Output each record exactly, with nothing omitted.

-------- DATA RECORDS --------

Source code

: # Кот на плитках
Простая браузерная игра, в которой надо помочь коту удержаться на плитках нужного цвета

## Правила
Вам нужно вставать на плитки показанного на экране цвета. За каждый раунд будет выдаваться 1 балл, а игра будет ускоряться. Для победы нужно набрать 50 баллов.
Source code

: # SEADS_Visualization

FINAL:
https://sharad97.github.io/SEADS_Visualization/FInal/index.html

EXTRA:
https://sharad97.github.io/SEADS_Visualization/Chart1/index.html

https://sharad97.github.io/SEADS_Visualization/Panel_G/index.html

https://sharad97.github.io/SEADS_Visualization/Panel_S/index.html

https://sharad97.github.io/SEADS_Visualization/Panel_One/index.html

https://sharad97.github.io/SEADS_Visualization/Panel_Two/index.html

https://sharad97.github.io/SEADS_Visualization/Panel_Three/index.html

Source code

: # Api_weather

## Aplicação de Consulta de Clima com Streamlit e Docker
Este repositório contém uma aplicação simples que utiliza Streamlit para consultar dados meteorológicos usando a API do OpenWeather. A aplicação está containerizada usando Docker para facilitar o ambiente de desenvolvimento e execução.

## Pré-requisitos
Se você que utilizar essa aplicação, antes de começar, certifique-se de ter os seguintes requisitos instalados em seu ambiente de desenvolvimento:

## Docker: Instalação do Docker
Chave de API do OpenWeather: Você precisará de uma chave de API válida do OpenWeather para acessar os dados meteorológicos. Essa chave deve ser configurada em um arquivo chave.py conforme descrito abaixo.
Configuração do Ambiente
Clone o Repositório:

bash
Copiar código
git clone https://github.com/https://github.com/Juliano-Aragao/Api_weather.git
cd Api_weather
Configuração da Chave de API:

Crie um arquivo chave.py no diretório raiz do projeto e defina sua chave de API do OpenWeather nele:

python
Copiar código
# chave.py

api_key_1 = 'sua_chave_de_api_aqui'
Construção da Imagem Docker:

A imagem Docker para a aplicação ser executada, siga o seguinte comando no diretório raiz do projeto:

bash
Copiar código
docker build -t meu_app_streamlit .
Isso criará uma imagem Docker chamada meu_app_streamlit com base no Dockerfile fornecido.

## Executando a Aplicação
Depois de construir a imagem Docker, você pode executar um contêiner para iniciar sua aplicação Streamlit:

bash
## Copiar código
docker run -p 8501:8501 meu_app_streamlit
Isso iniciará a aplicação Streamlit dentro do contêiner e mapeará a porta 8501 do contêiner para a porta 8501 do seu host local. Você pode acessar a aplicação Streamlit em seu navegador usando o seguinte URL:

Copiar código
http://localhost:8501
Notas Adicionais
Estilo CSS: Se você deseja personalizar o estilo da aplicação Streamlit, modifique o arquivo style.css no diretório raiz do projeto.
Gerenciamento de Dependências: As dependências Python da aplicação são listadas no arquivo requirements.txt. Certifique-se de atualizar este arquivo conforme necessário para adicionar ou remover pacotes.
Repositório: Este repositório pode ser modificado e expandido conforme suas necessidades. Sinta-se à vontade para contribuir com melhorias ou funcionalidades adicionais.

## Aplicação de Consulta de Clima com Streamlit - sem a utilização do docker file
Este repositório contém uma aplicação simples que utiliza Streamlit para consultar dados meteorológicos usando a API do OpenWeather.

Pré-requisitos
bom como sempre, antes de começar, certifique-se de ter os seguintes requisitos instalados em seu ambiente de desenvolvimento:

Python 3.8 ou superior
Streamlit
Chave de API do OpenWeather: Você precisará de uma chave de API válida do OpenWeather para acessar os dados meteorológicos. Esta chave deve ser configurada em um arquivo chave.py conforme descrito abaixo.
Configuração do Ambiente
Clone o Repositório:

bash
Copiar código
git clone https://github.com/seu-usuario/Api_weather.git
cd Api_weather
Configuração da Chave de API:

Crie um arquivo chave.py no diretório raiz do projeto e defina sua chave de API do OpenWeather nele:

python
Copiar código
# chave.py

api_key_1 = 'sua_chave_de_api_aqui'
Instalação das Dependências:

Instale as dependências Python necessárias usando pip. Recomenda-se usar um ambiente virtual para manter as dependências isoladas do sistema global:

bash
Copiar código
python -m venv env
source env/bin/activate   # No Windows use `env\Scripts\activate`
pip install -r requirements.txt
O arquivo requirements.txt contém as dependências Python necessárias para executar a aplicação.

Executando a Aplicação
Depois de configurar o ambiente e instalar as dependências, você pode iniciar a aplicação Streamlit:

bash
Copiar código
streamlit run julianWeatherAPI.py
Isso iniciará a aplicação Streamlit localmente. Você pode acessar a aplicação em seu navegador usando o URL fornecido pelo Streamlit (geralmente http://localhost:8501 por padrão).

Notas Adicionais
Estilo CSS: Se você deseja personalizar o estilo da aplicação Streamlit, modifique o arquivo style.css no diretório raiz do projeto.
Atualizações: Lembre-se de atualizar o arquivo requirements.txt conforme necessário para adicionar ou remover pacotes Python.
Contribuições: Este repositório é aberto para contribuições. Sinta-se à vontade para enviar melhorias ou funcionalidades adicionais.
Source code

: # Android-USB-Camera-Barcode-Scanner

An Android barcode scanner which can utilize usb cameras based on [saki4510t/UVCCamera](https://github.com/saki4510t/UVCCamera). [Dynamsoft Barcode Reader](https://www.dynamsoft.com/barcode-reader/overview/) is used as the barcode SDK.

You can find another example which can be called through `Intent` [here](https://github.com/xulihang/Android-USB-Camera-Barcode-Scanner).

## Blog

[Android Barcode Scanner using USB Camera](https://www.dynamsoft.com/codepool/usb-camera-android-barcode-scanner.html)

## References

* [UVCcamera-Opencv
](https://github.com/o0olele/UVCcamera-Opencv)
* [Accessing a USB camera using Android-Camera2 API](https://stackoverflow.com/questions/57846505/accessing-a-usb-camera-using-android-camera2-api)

--------

YOUR SOLUTION:
Source code

: # Кот на плитках
Простая браузерная игра, в которой надо помочь коту удержаться на плитках нужного цвета

## Правила
Вам нужно вставать на плитки показанного на экране цвета. За каждый раунд будет выдаваться 1 балл, а игра будет ускоряться. Для победы нужно набрать 50 баллов.
Source code

: # SEADS_Visualization

FINAL:
https://sharad97.github.io/SEADS_Visualization/FInal/index.html

EXTRA:
https://sharad97.github.io/SEADS_Visualization/Chart1/index.html

https://sharad97.github.io/SEADS_Visualization/Panel_G/index.html

https://sharad97.github.io/SEADS_Visualization/Panel_S/index.html

https://sharad97.github.io/SEADS_Visualization/Panel_One/index.html

https://sharad97.github.io/SEADS_Visualization/Panel_Two/index.html

https://sharad97.github.io/SEADS_Visualization/Panel_Three/index.html

Source code

: # Api_weather

## Aplicação de Consulta de Clima com Streamlit e Docker
Este repositório contém uma aplicação simples que utiliza Streamlit para consultar dados meteorológicos usando a API do OpenWeather. A aplicação está containerizada usando Docker para facilitar o ambiente de desenvolvimento e execução.

## Pré-requisitos
Se você que utilizar essa aplicação, antes de começar, certifique-se de ter os seguintes requisitos instalados em seu ambiente de desenvolvimento:

## Docker: Instalação do Docker
Chave de API do OpenWeather: Você precisará de uma chave de API válida do OpenWeather para acessar os dados meteorológicos. Essa chave deve ser configurada em um arquivo chave.py conforme descrito abaixo.
Configuração do Ambiente
Clone o Repositório:

bash
Copiar código
git clone https://github.com/https://github.com/Juliano-Aragao/Api_weather.git
cd Api_weather
Configuração da Chave de API:

Crie um arquivo chave.py no diretório raiz do projeto e defina sua chave de API do OpenWeather nele:

python
Copiar código
# chave.py

api_key_1 = 'sua_chave_de_api_aqui'
Construção da Imagem Docker:

A imagem Docker para a aplicação ser executada, siga o seguinte comando no diretório raiz do projeto:

bash
Copiar código
docker build -t meu_app_streamlit .
Isso criará uma imagem Docker chamada meu_app_streamlit com base no Dockerfile fornecido.

## Executando a Aplicação
Depois de construir a imagem Docker, você pode executar um contêiner para iniciar sua aplicação Streamlit:

bash
## Copiar código
docker run -p 8501:8501 meu_app_streamlit
Isso iniciará a aplicação Streamlit dentro do contêiner e mapeará a porta 8501 do contêiner para a porta 8501 do seu host local. Você pode acessar a aplicação Streamlit em seu navegador usando o seguinte URL:

Copiar código
http://localhost:8501
Notas Adicionais
Estilo CSS: Se você deseja personalizar o estilo da aplicação Streamlit, modifique o arquivo style.css no diretório raiz do projeto.
Gerenciamento de Dependências: As dependências Python da aplicação são listadas no arquivo requirements.txt. Certifique-se de atualizar este arquivo conforme necessário para adicionar ou remover pacotes.
Repositório: Este repositório pode ser modificado e expandido conforme suas necessidades. Sinta-se à vontade para contribuir com melhorias ou funcionalidades adicionais.

## Aplicação de Consulta de Clima com Streamlit - sem a utilização do docker file
Este repositório contém uma aplicação simples que utiliza Streamlit para consultar dados meteorológicos usando a API do OpenWeather.

Pré-requisitos
bom como sempre, antes de começar, certifique-se de ter os seguintes requisitos instalados em seu ambiente de desenvolvimento:

Python 3.8 ou superior
Streamlit
Chave de API do OpenWeather: Você precisará de uma chave de API válida do OpenWeather para acessar os dados meteorológicos. Esta chave deve ser configurada em um arquivo chave.py conforme descrito abaixo.
Configuração do Ambiente
Clone o Repositório:

bash
Copiar código
git clone https://github.com/seu-usuario/Api_weather.git
cd Api_weather
Configuração da Chave de API:

Crie um arquivo chave.py no diretório raiz do projeto e defina sua chave de API do OpenWeather nele:

python
Copiar código
# chave.py

api_key_1 = 'sua_chave_de_api_aqui'
Instalação das Dependências:

Instale as dependências Python necessárias usando pip. Recomenda-se usar um ambiente virtual para manter as dependências isoladas do sistema global:

bash
Copiar código
python -m venv env
source env/bin/activate   # No Windows use `env\Scripts\activate`
pip install -r requirements.txt
O arquivo requirements.txt contém as dependências Python necessárias para executar a aplicação.

Executando a Aplicação
Depois de configurar o ambiente e instalar as dependências, você pode iniciar a aplicação Streamlit:

bash
Copiar código
streamlit run julianWeatherAPI.py
Isso iniciará a aplicação Streamlit localmente. Você pode acessar a aplicação em seu navegador usando o URL fornecido pelo Streamlit (geralmente http://localhost:8501 por padrão).

Notas Adicionais
Estilo CSS: Se você deseja personalizar o estilo da aplicação Streamlit, modifique o arquivo style.css no diretório raiz do projeto.
Atualizações: Lembre-se de atualizar o arquivo requirements.txt conforme necessário para adicionar ou remover pacotes Python.
Contribuições: Este repositório é aberto para contribuições. Sinta-se à vontade para enviar melhorias ou funcionalidades adicionais.
Source code

: # Android-USB-Camera-Barcode-Scanner

An Android barcode scanner which can utilize usb cameras based on [saki4510t/UVCCamera](https://github.com/saki4510t/UVCCamera). [Dynamsoft Barcode Reader](https://www.dynamsoft.com/barcode-reader/overview/) is used as the barcode SDK.

You can find another example which can be called through `Intent` [here](https://github.com/xulihang/Android-USB-Camera-Barcode-Scanner).

## Blog

[Android Barcode Scanner using USB Camera](https://www.dynamsoft.com/codepool/usb-camera-android-barcode-scanner.html)

## References

* [UVCcamera-Opencv
](https://github.com/o0olele/UVCcamera-Opencv)
* [Accessing a USB camera using Android-Camera2 API](https://stackoverflow.com/questions/57846505/accessing-a-usb-camera-using-android-camera2-api)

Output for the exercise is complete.